━━━ Provided data ━━━

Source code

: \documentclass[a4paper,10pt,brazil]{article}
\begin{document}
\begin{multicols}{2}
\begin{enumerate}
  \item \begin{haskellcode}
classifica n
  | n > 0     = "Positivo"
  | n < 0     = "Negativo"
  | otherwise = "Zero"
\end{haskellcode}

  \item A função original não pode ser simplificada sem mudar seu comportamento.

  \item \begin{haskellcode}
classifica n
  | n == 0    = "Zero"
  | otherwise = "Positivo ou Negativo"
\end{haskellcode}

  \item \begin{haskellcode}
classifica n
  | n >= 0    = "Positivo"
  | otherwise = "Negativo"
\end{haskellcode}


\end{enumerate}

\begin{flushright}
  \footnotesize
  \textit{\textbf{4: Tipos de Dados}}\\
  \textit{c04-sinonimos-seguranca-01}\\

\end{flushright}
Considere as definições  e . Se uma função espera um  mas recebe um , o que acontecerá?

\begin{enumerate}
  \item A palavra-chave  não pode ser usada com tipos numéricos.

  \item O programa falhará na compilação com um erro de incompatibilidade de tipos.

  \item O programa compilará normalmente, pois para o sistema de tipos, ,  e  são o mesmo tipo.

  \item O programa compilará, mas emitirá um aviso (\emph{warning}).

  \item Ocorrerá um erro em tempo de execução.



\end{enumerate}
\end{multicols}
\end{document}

━━━

**Instructions to follow**
Retype all the data. Nothing may be left out or altered.

**Result**
Source code

: \documentclass[a4paper,10pt,brazil]{article}
\begin{document}
\begin{multicols}{2}
\begin{enumerate}
  \item \begin{haskellcode}
classifica n
  | n > 0     = "Positivo"
  | n < 0     = "Negativo"
  | otherwise = "Zero"
\end{haskellcode}

  \item A função original não pode ser simplificada sem mudar seu comportamento.

  \item \begin{haskellcode}
classifica n
  | n == 0    = "Zero"
  | otherwise = "Positivo ou Negativo"
\end{haskellcode}

  \item \begin{haskellcode}
classifica n
  | n >= 0    = "Positivo"
  | otherwise = "Negativo"
\end{haskellcode}


\end{enumerate}

\begin{flushright}
  \footnotesize
  \textit{\textbf{4: Tipos de Dados}}\\
  \textit{c04-sinonimos-seguranca-01}\\

\end{flushright}
Considere as definições  e . Se uma função espera um  mas recebe um , o que acontecerá?

\begin{enumerate}
  \item A palavra-chave  não pode ser usada com tipos numéricos.

  \item O programa falhará na compilação com um erro de incompatibilidade de tipos.

  \item O programa compilará normalmente, pois para o sistema de tipos, ,  e  são o mesmo tipo.

  \item O programa compilará, mas emitirá um aviso (\emph{warning}).

  \item Ocorrerá um erro em tempo de execução.



\end{enumerate}
\end{multicols}
\end{document}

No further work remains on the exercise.